Entonces vi una figura de pie junto a la puerta de mi coche: era el hombre Marlboro, que había salido a recibirme. Llevaba unos vaqueros limpios y la camisa almidonada metida por dentro. Pero no le veía la cara, que era lo que más ganas tenía de ver.

Bajé del coche sonriendo y levanté la vista entornando los ojos. De fondo, tras su atractiva figura, se veía la puesta de sol. Me pareció una hermosa vista, en abierto contraste con la fealdad que había llenado mi día.

Él cerró la puerta del coche y se acercó a abrazarme, gesto que me proporcionó el combustible emocional que necesitaba para seguir respirando. En ese preciso instante, sentí que todo iba a salir bien.

Entré con él en la cocina sonriendo contenta, sin dejar entrever el día tan asqueroso que había tenido. Nunca he sido de las que se guardan sus sentimientos, pero no pensaba exhibirlos en mi sexta cita con el hombre más sexy y viril que había conocido nunca. Sin embargo, supe que no podría ocultarlos cuando mi vaquero me miró y dijo:

—¿Estás bien?

¿Sabes cuando no estás bien y entonces alguien va y te pregunta si lo estás y tú respondes que sí y te comportas como si lo estuvieras, pero entonces empiezas a darte cuenta de que no es así? Notas que te pica la nariz, se te hace un nudo en la garganta y te empieza a temblar la barbilla, y te dices: «Por lo que más quieras, no hagas esto, no hagas esto…», pero eres incapaz de impedir que ocurra. Intentas retener las lágrimas parpadeando muchas veces seguidas, pero al final te das cuenta de que es imposible.

Y entonces, el hombre que tienes delante te sonríe suavemente y te dice:

—¿Estás segura?

Fue como si se abriera una compuerta. Sonreí y luego reí avergonzada, mientras dos enormes lagrimones me caían por las mejillas. Me reí otra vez y sorbí por la nariz llena de mocos. De todas las cosas que me habían ocurrido aquel día, puede que eso fuera lo peor.

—Oh, Dios mío, no puedo creer que esté haciendo esto —mascullé, mientras se me escapaba otro par de lágrimas. Busqué en la encimera hasta dar con el papel cocina y me sequé suavemente la humedad salada de la cara y los abundantes mocos de la nariz—. Lo siento mucho. —Inspiré profundamente.

Mi pecho se contrajo y empecé a temblar. Iba a ponerme a llorar de verdad. Estaba horrorizada.

—Pero ¿qué pasa? —preguntó el hombre Marlboro.

Bendito fuera, tenía que sentirse tan incómodo como yo. Al fin y al cabo, se había criado en un rancho de ganado, con dos hermanos y ninguna hermana, y una madre que a buen seguro carecía de histrionismo, como me habría gustado carecer a mí en aquel momento. Llevaba una vida tranquila en aquel rancho en mitad del campo, aislado del dramatismo de la vida en la ciudad.

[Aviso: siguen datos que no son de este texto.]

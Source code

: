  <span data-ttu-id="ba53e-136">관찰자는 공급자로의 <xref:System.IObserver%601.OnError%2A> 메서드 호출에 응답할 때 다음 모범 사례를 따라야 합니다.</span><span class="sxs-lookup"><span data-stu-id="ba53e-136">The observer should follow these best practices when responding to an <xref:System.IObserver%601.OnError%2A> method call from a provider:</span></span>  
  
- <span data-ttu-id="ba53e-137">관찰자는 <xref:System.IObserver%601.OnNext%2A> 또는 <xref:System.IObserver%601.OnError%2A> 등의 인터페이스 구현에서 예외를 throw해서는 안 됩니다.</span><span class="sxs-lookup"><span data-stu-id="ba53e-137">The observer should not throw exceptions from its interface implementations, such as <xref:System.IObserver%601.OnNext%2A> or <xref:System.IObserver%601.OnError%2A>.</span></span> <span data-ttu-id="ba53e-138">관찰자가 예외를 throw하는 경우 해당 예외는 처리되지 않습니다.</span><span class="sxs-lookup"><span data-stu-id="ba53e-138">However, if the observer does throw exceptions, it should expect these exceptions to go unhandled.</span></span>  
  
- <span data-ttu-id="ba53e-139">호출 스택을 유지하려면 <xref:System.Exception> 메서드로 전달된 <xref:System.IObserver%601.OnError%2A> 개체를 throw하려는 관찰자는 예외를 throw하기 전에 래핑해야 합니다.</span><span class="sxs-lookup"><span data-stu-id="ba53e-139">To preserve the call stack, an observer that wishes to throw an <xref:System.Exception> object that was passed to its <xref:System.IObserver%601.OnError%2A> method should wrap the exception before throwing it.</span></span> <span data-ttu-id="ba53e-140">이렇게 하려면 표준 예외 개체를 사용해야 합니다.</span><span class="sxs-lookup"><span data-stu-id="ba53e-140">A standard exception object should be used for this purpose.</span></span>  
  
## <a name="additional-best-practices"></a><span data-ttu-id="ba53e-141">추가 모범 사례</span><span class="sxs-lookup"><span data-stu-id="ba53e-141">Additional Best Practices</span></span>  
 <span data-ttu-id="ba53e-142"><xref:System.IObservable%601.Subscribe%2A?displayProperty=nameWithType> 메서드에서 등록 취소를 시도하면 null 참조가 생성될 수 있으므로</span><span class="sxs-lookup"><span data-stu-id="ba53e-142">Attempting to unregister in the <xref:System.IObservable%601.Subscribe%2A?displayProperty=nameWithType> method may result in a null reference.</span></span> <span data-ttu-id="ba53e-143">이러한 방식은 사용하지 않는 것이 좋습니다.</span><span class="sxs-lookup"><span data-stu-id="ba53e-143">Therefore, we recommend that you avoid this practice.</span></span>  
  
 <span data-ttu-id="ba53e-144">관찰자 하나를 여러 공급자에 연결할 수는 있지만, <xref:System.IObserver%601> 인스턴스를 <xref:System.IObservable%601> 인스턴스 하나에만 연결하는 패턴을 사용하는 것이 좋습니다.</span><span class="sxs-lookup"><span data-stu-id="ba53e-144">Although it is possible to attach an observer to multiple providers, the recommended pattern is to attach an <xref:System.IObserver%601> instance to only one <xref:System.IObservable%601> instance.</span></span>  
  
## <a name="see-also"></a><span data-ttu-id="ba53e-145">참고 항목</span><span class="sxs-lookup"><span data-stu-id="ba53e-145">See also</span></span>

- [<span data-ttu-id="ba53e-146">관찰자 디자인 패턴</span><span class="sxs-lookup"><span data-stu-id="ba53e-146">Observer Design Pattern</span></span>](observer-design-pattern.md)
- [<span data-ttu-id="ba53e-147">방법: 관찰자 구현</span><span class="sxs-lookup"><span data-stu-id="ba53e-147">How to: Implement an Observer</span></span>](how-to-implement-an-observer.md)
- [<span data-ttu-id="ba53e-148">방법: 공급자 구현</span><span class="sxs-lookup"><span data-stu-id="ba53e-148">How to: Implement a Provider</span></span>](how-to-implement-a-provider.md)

A juzgar por lo que me había contado, hasta ese momento no había invitado a muchas mujeres a su casa a cenar. Y ahora tenía en su cocina a una lloriqueando descontroladamente.

«Será mejor que aproveche y disfrute de esta velada —me dije—. Porque después de esto no volverá a invitarme a cenar».

Me soné con el papel de cocina e hice ademán de ir a esconderme en el baño, pero entonces él me cogió del brazo con mucha más suavidad que aquella primera noche, cuando me sujetó para que no me estampara contra el suelo.

—No, venga —dijo, acercándose y rodeándome la cintura con los brazos. Creí morir cuando me susurró quedamente—: ¿Qué pasa?

¿Qué podía decir yo?

«No me pasa nada, es que he estado rompiendo poco a poco con mi novio de California. Le dije que no viniera a la boda de mi hermano la semana pasada y creía que todo iba bien, pero anoche, cuando llegué a casa después de haberte preparado aquellos linguini con almejas que tanto te gustaron, me llamó y me dijo que iba a coger un vuelo hacia aquí. Yo le dije que no lo hiciera, porque no teníamos nada más que hablar, y creía que él lo había comprendido, pero ahora, cuando venía a tu casa, me ha llamado para decirme que está en el aeropuerto y yo he decidido no ir a buscarlo, porque no quiero pasar por ese drama emocional (¿te refieres al que estás montándole al hombre Marlboro en este momento?) y ahora me debato entre la tristeza por haber terminado una relación de cuatro años, el remordimiento por no haber ido a verlo y la confusión que me produce mi inminente mudanza a Chicago. Y en cómo nos afecta eso a ti y a mí, pedazo de tío bueno».

—¡Esta mañana he atropellado a mi perra! —dije entre sollozos, cediendo a un nuevo e incontrolable ataque de llanto.

El hombre Marlboro me abrazaba con fuerza, consciente de que sus brazos eran lo único que podía ofrecerme en ese momento. Yo tenía la cara enterrada en su cuello y seguía riéndome, intercalando un «lo siento» de vez en cuando entre mis sollozos, con la vana esperanza de que la risa se impusiera.

Quería hablarle de J, contarle toda la historia que se ocultaba tras mi inesperado estallido. Pero lo único que pude decir fue: «He atropellado a mi perra». Era la explicación más sencilla. Una que él podía entender, asimilar. Pero ¿lo del flamante exnovio surfista que se presenta inesperadamente en el aeropuerto? Eso era demasiada información y yo no tenía fuerzas para dársela aquella noche.

Siguió abrazándome en la cocina hasta que mi pecho dejó de subir y bajar, agitado por los sollozos, y el pozo de mocos comenzó a secarse. Abrí los ojos y me encontré en otro país, la Tierra de sus Abrazos. Un lugar seguro, acogedor y tranquilo.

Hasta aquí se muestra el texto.